Under Roman law, it was possible in some cases to hold a master liable for his slave’s conduct by means of an additional action which was modeled after the contractual action of the third party (actio adiecticiae qualitatis). One of these cases was if a slave had conducted a business on behalf of his master (actio institoria). However, this kind of liability was restricted to transactions concluded within the terms of the slave’s appointment (praepositio). Tititianus Primus claimed that the slave’s dealings with the grain merchants fell outside the scope of his appointment and that consequently he could not be held liable.
Paulus tells us that he sided with Tititianus Primus and pleaded with the emperor (probably Septimius Severus) and the consilium that the master should not incur liability in this case. Yet the emperor decided in favor of the grain merchants. He argued that Titianus Primus was to blame for the reliance which the merchants had placed on the runaway slave, since Titianus had given the impression that he had appointed the slave to act on his behalf in all things.

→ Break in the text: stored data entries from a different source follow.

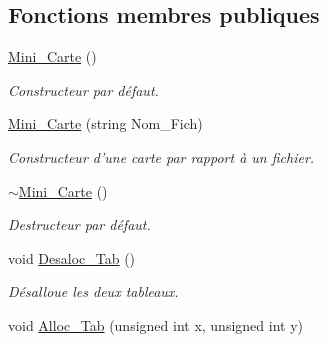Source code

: \subsection*{Fonctions membres publiques}
\begin{DoxyCompactItemize}
\item 
\hypertarget{classMini__Carte_aaf8ff27aeacc064c4d5d624316f6ff1f}{\hyperlink{classMini__Carte_aaf8ff27aeacc064c4d5d624316f6ff1f}{Mini\+\_\+\+Carte} ()}\label{classMini__Carte_aaf8ff27aeacc064c4d5d624316f6ff1f}

\begin{DoxyCompactList}\small\item\em Constructeur par défaut. \end{DoxyCompactList}\item 
\hypertarget{classMini__Carte_a8b4f208bc954b0e5591a429e3fab4ff6}{\hyperlink{classMini__Carte_a8b4f208bc954b0e5591a429e3fab4ff6}{Mini\+\_\+\+Carte} (string Nom\+\_\+\+Fich)}\label{classMini__Carte_a8b4f208bc954b0e5591a429e3fab4ff6}

\begin{DoxyCompactList}\small\item\em Constructeur d'une carte par rapport à un fichier. \end{DoxyCompactList}\item 
\hypertarget{classMini__Carte_a0a1df1661df087726886947c67cdc102}{\hyperlink{classMini__Carte_a0a1df1661df087726886947c67cdc102}{$\sim$\+Mini\+\_\+\+Carte} ()}\label{classMini__Carte_a0a1df1661df087726886947c67cdc102}

\begin{DoxyCompactList}\small\item\em Destructeur par défaut. \end{DoxyCompactList}\item 
\hypertarget{classMini__Carte_a30139202067e4c75e278598925654613}{void \hyperlink{classMini__Carte_a30139202067e4c75e278598925654613}{Desaloc\+\_\+\+Tab} ()}\label{classMini__Carte_a30139202067e4c75e278598925654613}

\begin{DoxyCompactList}\small\item\em Désalloue les deux tableaux. \end{DoxyCompactList}\item 
\hypertarget{classMini__Carte_a71a52a8ec4d894d394e79e8e24543822}{void \hyperlink{classMini__Carte_a71a52a8ec4d894d394e79e8e24543822}{Alloc\+\_\+\+Tab} (unsigned int x, unsigned int y)}\label{classMini__Carte_a71a52a8ec4d894d394e79e8e24543822}


\end{DoxyCompactItemize}
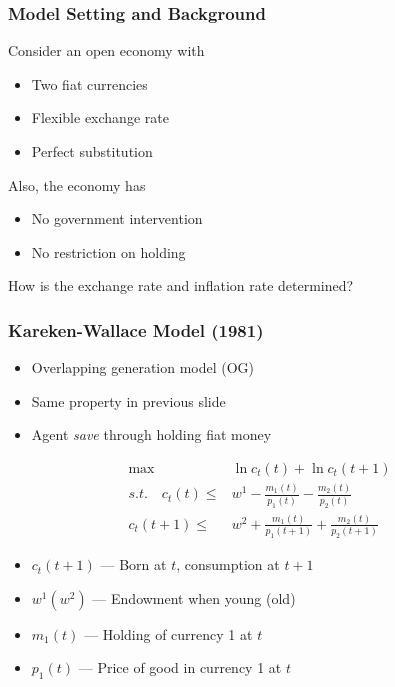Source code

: \begin{frame}
    \frametitle{Model Setting and Background}
    Consider an open economy with 
    \begin{itemize}
        \item Two fiat currencies
        \item Flexible exchange rate
        \item Perfect substitution
    \end{itemize}

    \vfill 

    Also, the economy has 

    \begin{itemize}
        \item No government intervention
        \item No restriction on holding
    \end{itemize}

    \vfill

    How is the exchange rate and inflation rate determined?
    

\end{frame}

\begin{frame}
    \frametitle{Kareken-Wallace Model (1981)}
    \begin{itemize}
        \item Overlapping generation model (OG)
        \item Same property in previous slide
        \item Agent \emph{save} through holding fiat money
    \end{itemize}

    \begin{equation*}
        \begin{aligned}
            \max \quad & \ln c_t(t) + \ln c_t(t+1) \\
            s.t. \quad c_t(t) \le& w^1 - \frac{m_1(t)}{p_1(t)}- \frac{m_2(t)}{p_2(t)} \\ 
            c_t(t+1) \le& w^2 + \frac{m_1(t)}{p_1(t+1)}+ \frac{m_2(t)}{p_2(t+1)}
        \end{aligned}
    \end{equation*}

    \begin{itemize}
        \item $c_t(t+1)$ --- Born at $t$, consumption at $t+1$
        \item $w^1(w^2)$ --- Endowment when young (old)
        \item $m_1(t)$ --- Holding of currency 1 at $t$
        \item $p_1(t)$ --- Price of good in currency 1 at $t$
    \end{itemize}

\end{frame}

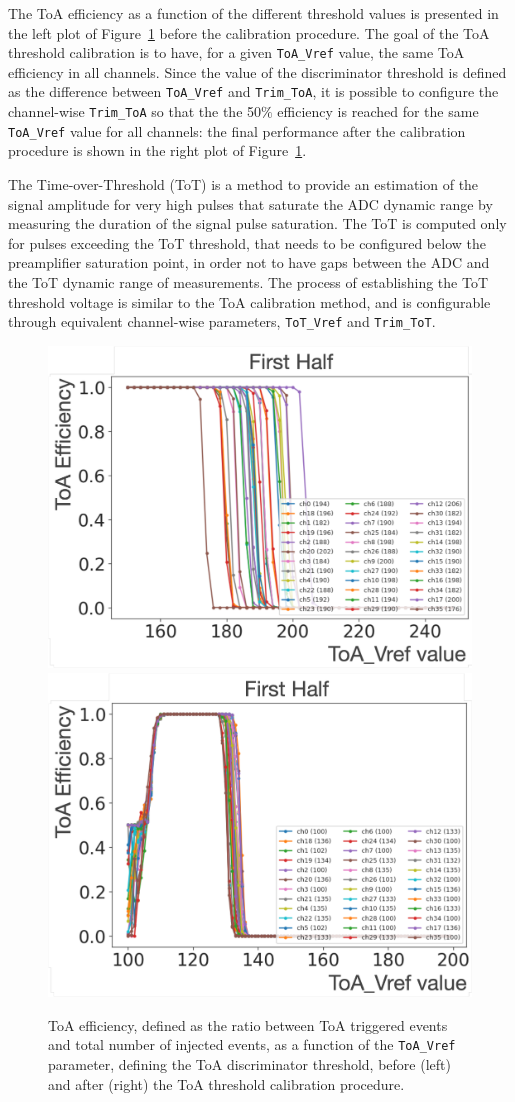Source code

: The ToA efficiency as a function of the different threshold values is presented in the left plot of Figure~\ref{fig:ToAEff} before the calibration procedure.
The goal of the ToA threshold calibration is to have, for a given \texttt{ToA\_Vref} value, the same ToA efficiency in all channels. 
Since the value of the discriminator threshold is defined as the difference between \texttt{ToA\_Vref} and \texttt{Trim\_ToA}, it is possible to configure the channel-wise \texttt{Trim\_ToA} so that the the 50$\%$ efficiency is reached for the same \texttt{ToA\_Vref} value for all channels: the final performance after the calibration procedure is shown in the right plot of Figure~\ref{fig:ToAEff}.

\bigbreak

The Time-over-Threshold (ToT) is a method to provide an estimation of the signal amplitude for very high pulses that saturate the ADC dynamic range by measuring the duration of the signal pulse saturation. 
The ToT is computed only for pulses exceeding the ToT threshold, that needs to be configured below the preamplifier saturation point, in order not to have gaps between the ADC and the ToT dynamic range of measurements. The process of establishing the ToT threshold voltage is similar to the ToA calibration method, and is configurable through equivalent channel-wise parameters, \texttt{ToT\_Vref} and \texttt{Trim\_ToT}.

\begin{figure}
    \centering
    \includegraphics[width=0.49\linewidth]{Figures/HGCAL/ToA_Eff_0.pdf}
    \includegraphics[width=0.49\linewidth]{Figures/HGCAL/ToA_Eff_1.pdf}
    \caption{ToA efficiency, defined as the ratio between ToA triggered events and total number of injected events, as a function of the \texttt{ToA\_Vref} parameter, defining the ToA discriminator threshold, before (left) and after (right) the ToA threshold calibration procedure.}
    \label{fig:ToAEff}
\end{figure}

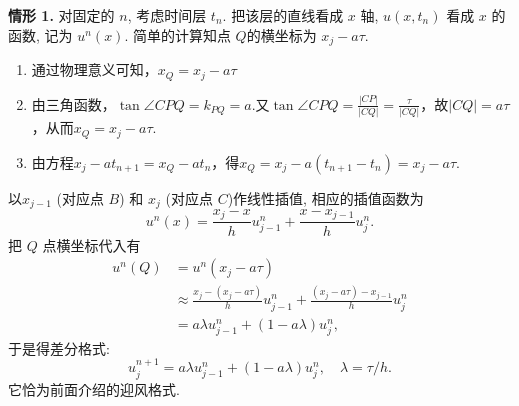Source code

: \textbf{情形 1.} 对固定的 $n$, 考虑时间层 $t_n$. 把该层的直线看成 $x$ 轴, $u(x, t_n)$ 看成 $x$ 的函数, 记为 $u^n(x)$. 简单的计算知点 $Q$的横坐标为 $x_j - a\tau$. 
\begin{enumerate}[法 1]
    \item 通过物理意义可知，$x_Q=x_j-a\tau$
    \item 由三角函数，$\tan\angle CPQ=k_{PQ}=a$.又$\tan\angle CPQ=\frac{|CP|}{|CQ|}=\frac{\tau}{|CQ|}$，故$|CQ|=a\tau$，从而$x_Q=x_j-a\tau$.
    \item 由方程$x_j-at_{n+1}=x_Q-at_n$，得$x_Q=x_j-a(t_{n+1}-t_n)=x_j-a\tau$.
\end{enumerate}
\begin{center}
\end{center}
以$x_{j-1}$ (对应点 $B$) 和 $x_j$ (对应点 $C$)作线性插值, 相应的插值函数为
\begin{equation}
    u^n(x) = \frac{x_j - x}{h} u_{j-1}^n + \frac{x - x_{j-1}}{h} u_j^n.
\end{equation}
把 $Q$ 点横坐标代入有
\begin{equation*}
    \begin{aligned}
        u^n(Q) &= u^n(x_j - a\tau) \\
        &\approx \frac{x_j - (x_j - a\tau)}{h} u_{j-1}^n + \frac{(x_j - a\tau) - x_{j-1}}{h} u_j^n \\
        &= a\lambda u_{j-1}^n + (1-a\lambda)u_j^n,
    \end{aligned}
\end{equation*}
于是得差分格式:
\begin{equation}
    u_j^{n+1} = a\lambda u_{j-1}^n + (1-a\lambda)u_j^n, \quad \lambda = \tau/h.
\end{equation}
它恰为前面介绍的迎风格式.

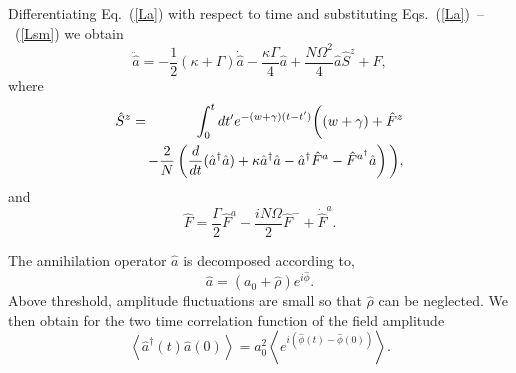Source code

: \documentclass[aps,
twocolumn,
showpacs,
superscriptaddress,groupedaddress]{revtex4}
\begin{document}
Differentiating Eq.~(\ref{La}) with respect to time and substituting 
Eqs.~(\ref{La})~--~(\ref{Lsm}) we obtain
\begin{equation}
\ddot{\hat{a}} =
-\frac{1}{2} (\kappa+\Gamma)  \dot{\hat{a}} -
\frac{\kappa \Gamma}{4}\hat{a}  +
\frac{N \Omega^2 }{4} \hat{a} \hat{S}^z +\hat{F},
\label{addeq}
\end{equation}
where
\begin{eqnarray}
\hat{S}^z &=&
\int_0^t dt^{\prime} e^{-(w+\gamma)(t-t^{\prime})}
\bigg( (w+\gamma) + \hat{F}^z
\nonumber
\\
&&\hspace{-3mm}-\frac{2}{N} \left( \frac{d}{dt} (\hat{a}^{\dagger} \hat{a}) +
\kappa \hat{a}^{\dagger} \hat{a} -\hat{a}^{\dagger} \hat{F}^a -
\hat{F}^{a^{\dagger}} \hat{a} \right) \bigg),
\end{eqnarray}
and
\begin{equation}
\hat{F} = \frac{\Gamma}{2} \hat{F}^a-
\frac{i N \Omega}{2} \hat{F}^-+\dot{\hat{F}}^a.
\end{equation}

The annihilation operator $\hat{a}$ is decomposed according to,
\begin{equation}
\hat{a}= (a_0 + \hat{\rho}) e^{i\hat{\phi}}.
\label{adecomp}
\end{equation}
Above threshold, amplitude fluctuations are small so that $\hat\rho$
can be neglected.  We then obtain for the two time correlation function
of the field amplitude
\begin{equation}
\left< \hat{a}^{\dagger}(t) \hat{a}(0) \right> =
a_0^2 \left< e^{i(\hat{\phi}(t) - \hat{\phi}(0))} \right>.
\end{equation}
\end{document}
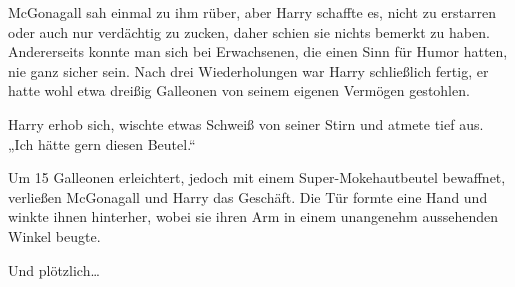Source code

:McGonagall sah einmal zu ihm rüber, aber Harry schaffte es, nicht zu erstarren oder auch nur verdächtig zu zucken, daher schien sie nichts bemerkt zu haben. Andererseits konnte man sich bei Erwachsenen, die einen Sinn für Humor hatten, nie ganz sicher sein.
Nach drei Wiederholungen war Harry schließlich fertig, er hatte wohl etwa dreißig Galleonen von seinem eigenen Vermögen gestohlen.

Harry erhob sich, wischte etwas Schweiß von seiner Stirn und atmete tief aus. „Ich hätte gern diesen Beutel.“

Um 15 Galleonen erleichtert, jedoch mit einem Super-Mokehautbeutel  bewaffnet, verließen McGonagall und Harry das Geschäft. Die Tür formte eine Hand und winkte ihnen hinterher, wobei sie ihren Arm in einem unangenehm aussehenden Winkel beugte.

Und plötzlich…

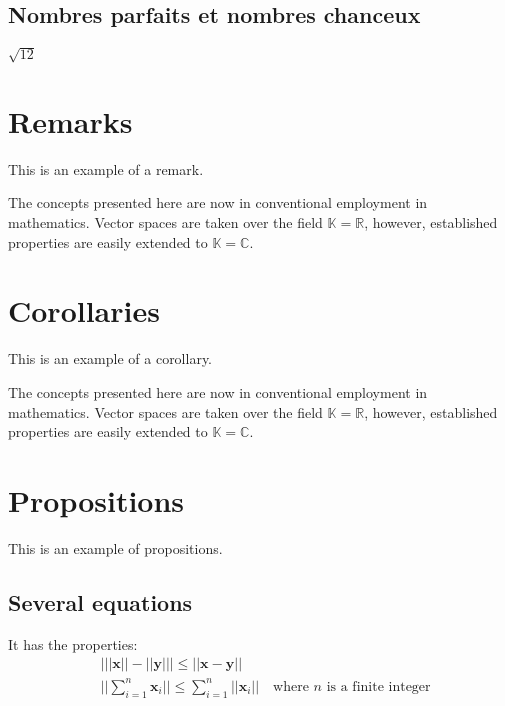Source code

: \documentclass[11pt,fleqn]{book} %
\begin{document}
\subsection{Nombres parfaits et nombres chanceux}
\begin{exercise}
$\sqrt{12}$
\end{exercise}

\section{Remarks}

This is an example of a remark.

\begin{remark}
The concepts presented here are now in conventional employment in mathematics. Vector spaces are taken over the field $\mathbb{K}=\mathbb{R}$, however, established properties are easily extended to $\mathbb{K}=\mathbb{C}$.
\end{remark}


\section{Corollaries}

This is an example of a corollary.

\begin{corollary}
The concepts presented here are now in conventional employment in mathematics. Vector spaces are taken over the field $\mathbb{K}=\mathbb{R}$, however, established properties are easily extended to $\mathbb{K}=\mathbb{C}$.
\end{corollary}


\section{Propositions}

This is an example of propositions.

\subsection{Several equations}

\begin{proposition}
It has the properties:
\begin{align}
& \big| ||\mathbf{x}|| - ||\mathbf{y}|| \big|\leq || \mathbf{x}- \mathbf{y}||\\
&  ||\sum_{i=1}^n\mathbf{x}_i||\leq \sum_{i=1}^n||\mathbf{x}_i||\quad\text{where $n$ is a finite integer}
\end{align}
\end{proposition}
\end{document}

As the case of Titianus Primus shows, the argument that an appointed bank director has acted ultra vires is not a perfect defense against liability. A failure to adequately oversee operations may contribute to liability for appointed personnel (‘holding out’), since the public may reasonably expect bankers (and slaves) to be supervised adequately. This goes for Roman bankers and their clients as much as for their modern counterparts.